● Work to complete: I'd like the entries reproduced exactly, with all pictures omitted.

● Excerpted records:
=======

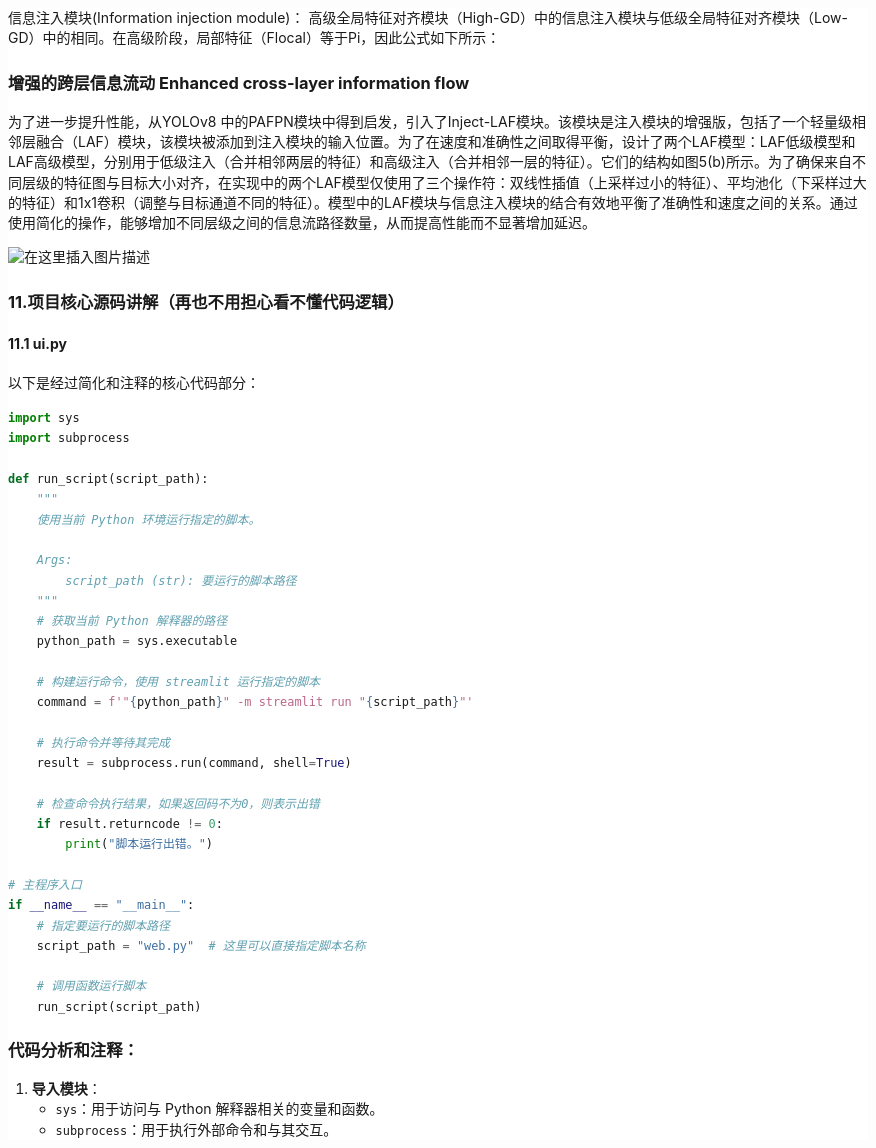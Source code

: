 信息注入模块(Information injection module)： 高级全局特征对齐模块（High-GD）中的信息注入模块与低级全局特征对齐模块（Low-GD）中的相同。在高级阶段，局部特征（Flocal）等于Pi，因此公式如下所示：


### 增强的跨层信息流动 Enhanced cross-layer information flow
为了进一步提升性能，从YOLOv8 中的PAFPN模块中得到启发，引入了Inject-LAF模块。该模块是注入模块的增强版，包括了一个轻量级相邻层融合（LAF）模块，该模块被添加到注入模块的输入位置。为了在速度和准确性之间取得平衡，设计了两个LAF模型：LAF低级模型和LAF高级模型，分别用于低级注入（合并相邻两层的特征）和高级注入（合并相邻一层的特征）。它们的结构如图5(b)所示。为了确保来自不同层级的特征图与目标大小对齐，在实现中的两个LAF模型仅使用了三个操作符：双线性插值（上采样过小的特征）、平均池化（下采样过大的特征）和1x1卷积（调整与目标通道不同的特征）。模型中的LAF模块与信息注入模块的结合有效地平衡了准确性和速度之间的关系。通过使用简化的操作，能够增加不同层级之间的信息流路径数量，从而提高性能而不显著增加延迟。

![在这里插入图片描述](https://img-blog.csdnimg.cn/af2ef48a87e643eb8e3d73a70c583b46.png)


### 11.项目核心源码讲解（再也不用担心看不懂代码逻辑）

#### 11.1 ui.py

以下是经过简化和注释的核心代码部分：

```python
import sys
import subprocess

def run_script(script_path):
    """
    使用当前 Python 环境运行指定的脚本。

    Args:
        script_path (str): 要运行的脚本路径
    """
    # 获取当前 Python 解释器的路径
    python_path = sys.executable

    # 构建运行命令，使用 streamlit 运行指定的脚本
    command = f'"{python_path}" -m streamlit run "{script_path}"'

    # 执行命令并等待其完成
    result = subprocess.run(command, shell=True)
    
    # 检查命令执行结果，如果返回码不为0，则表示出错
    if result.returncode != 0:
        print("脚本运行出错。")

# 主程序入口
if __name__ == "__main__":
    # 指定要运行的脚本路径
    script_path = "web.py"  # 这里可以直接指定脚本名称

    # 调用函数运行脚本
    run_script(script_path)
```

### 代码分析和注释：
1. **导入模块**：
   - `sys`：用于访问与 Python 解释器相关的变量和函数。
   - `subprocess`：用于执行外部命令和与其交互。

=======

● Solution below:
Source code

: 信息注入模块(Information injection module)： 高级全局特征对齐模块（High-GD）中的信息注入模块与低级全局特征对齐模块（Low-GD）中的相同。在高级阶段，局部特征（Flocal）等于Pi，因此公式如下所示：


### 增强的跨层信息流动 Enhanced cross-layer information flow
为了进一步提升性能，从YOLOv8 中的PAFPN模块中得到启发，引入了Inject-LAF模块。该模块是注入模块的增强版，包括了一个轻量级相邻层融合（LAF）模块，该模块被添加到注入模块的输入位置。为了在速度和准确性之间取得平衡，设计了两个LAF模型：LAF低级模型和LAF高级模型，分别用于低级注入（合并相邻两层的特征）和高级注入（合并相邻一层的特征）。它们的结构如图5(b)所示。为了确保来自不同层级的特征图与目标大小对齐，在实现中的两个LAF模型仅使用了三个操作符：双线性插值（上采样过小的特征）、平均池化（下采样过大的特征）和1x1卷积（调整与目标通道不同的特征）。模型中的LAF模块与信息注入模块的结合有效地平衡了准确性和速度之间的关系。通过使用简化的操作，能够增加不同层级之间的信息流路径数量，从而提高性能而不显著增加延迟。

![在这里插入图片描述](https://img-blog.csdnimg.cn/af2ef48a87e643eb8e3d73a70c583b46.png)


### 11.项目核心源码讲解（再也不用担心看不懂代码逻辑）

#### 11.1 ui.py

以下是经过简化和注释的核心代码部分：

```python
import sys
import subprocess

def run_script(script_path):
    """
    使用当前 Python 环境运行指定的脚本。

    Args:
        script_path (str): 要运行的脚本路径
    """
    # 获取当前 Python 解释器的路径
    python_path = sys.executable

    # 构建运行命令，使用 streamlit 运行指定的脚本
    command = f'"{python_path}" -m streamlit run "{script_path}"'

    # 执行命令并等待其完成
    result = subprocess.run(command, shell=True)
    
    # 检查命令执行结果，如果返回码不为0，则表示出错
    if result.returncode != 0:
        print("脚本运行出错。")

# 主程序入口
if __name__ == "__main__":
    # 指定要运行的脚本路径
    script_path = "web.py"  # 这里可以直接指定脚本名称

    # 调用函数运行脚本
    run_script(script_path)
```

### 代码分析和注释：
1. **导入模块**：
   - `sys`：用于访问与 Python 解释器相关的变量和函数。
   - `subprocess`：用于执行外部命令和与其交互。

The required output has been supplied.